Your objective:
Output only the line that contains "Hoofdstuk 2 Bestaande situatie" and the lines after it, all verbatim, through the last one below.

Record excerpts:
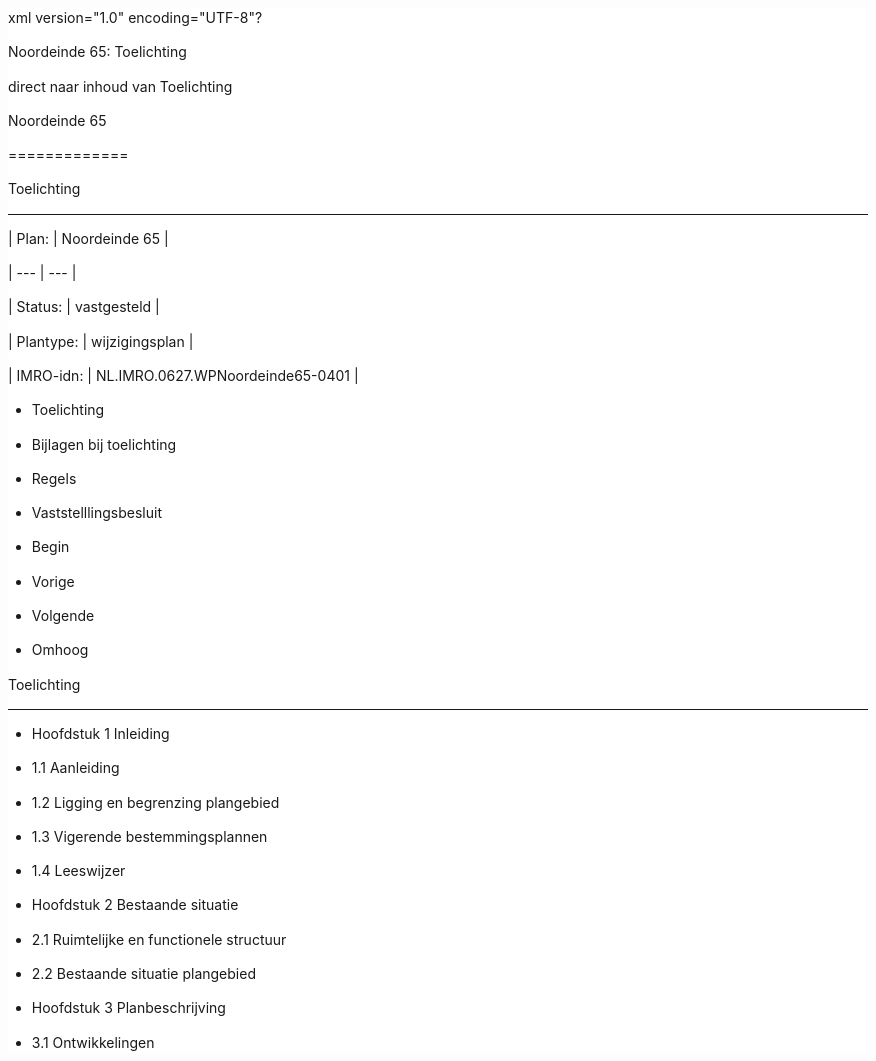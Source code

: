 xml version\="1\.0" encoding\="UTF\-8"?

Noordeinde 65: Toelichting

direct naar inhoud van Toelichting

Noordeinde 65

=============

Toelichting

-----------

| Plan: | Noordeinde 65 |

| --- | --- |

| Status: | vastgesteld |

| Plantype: | wijzigingsplan |

| IMRO\-idn: | NL.IMRO.0627\.WPNoordeinde65\-0401 |

* Toelichting

* Bijlagen bij toelichting

* Regels

* Vaststelllingsbesluit

* Begin

* Vorige

* Volgende

* Omhoog

Toelichting

-----------

* Hoofdstuk 1 Inleiding

+ 1\.1 Aanleiding

+ 1\.2 Ligging en begrenzing plangebied

+ 1\.3 Vigerende bestemmingsplannen

+ 1\.4 Leeswijzer

* Hoofdstuk 2 Bestaande situatie

+ 2\.1 Ruimtelijke en functionele structuur

+ 2\.2 Bestaande situatie plangebied

* Hoofdstuk 3 Planbeschrijving

+ 3\.1 Ontwikkelingen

Answer box:
* Hoofdstuk 2 Bestaande situatie

+ 2\.1 Ruimtelijke en functionele structuur

+ 2\.2 Bestaande situatie plangebied

* Hoofdstuk 3 Planbeschrijving

+ 3\.1 Ontwikkelingen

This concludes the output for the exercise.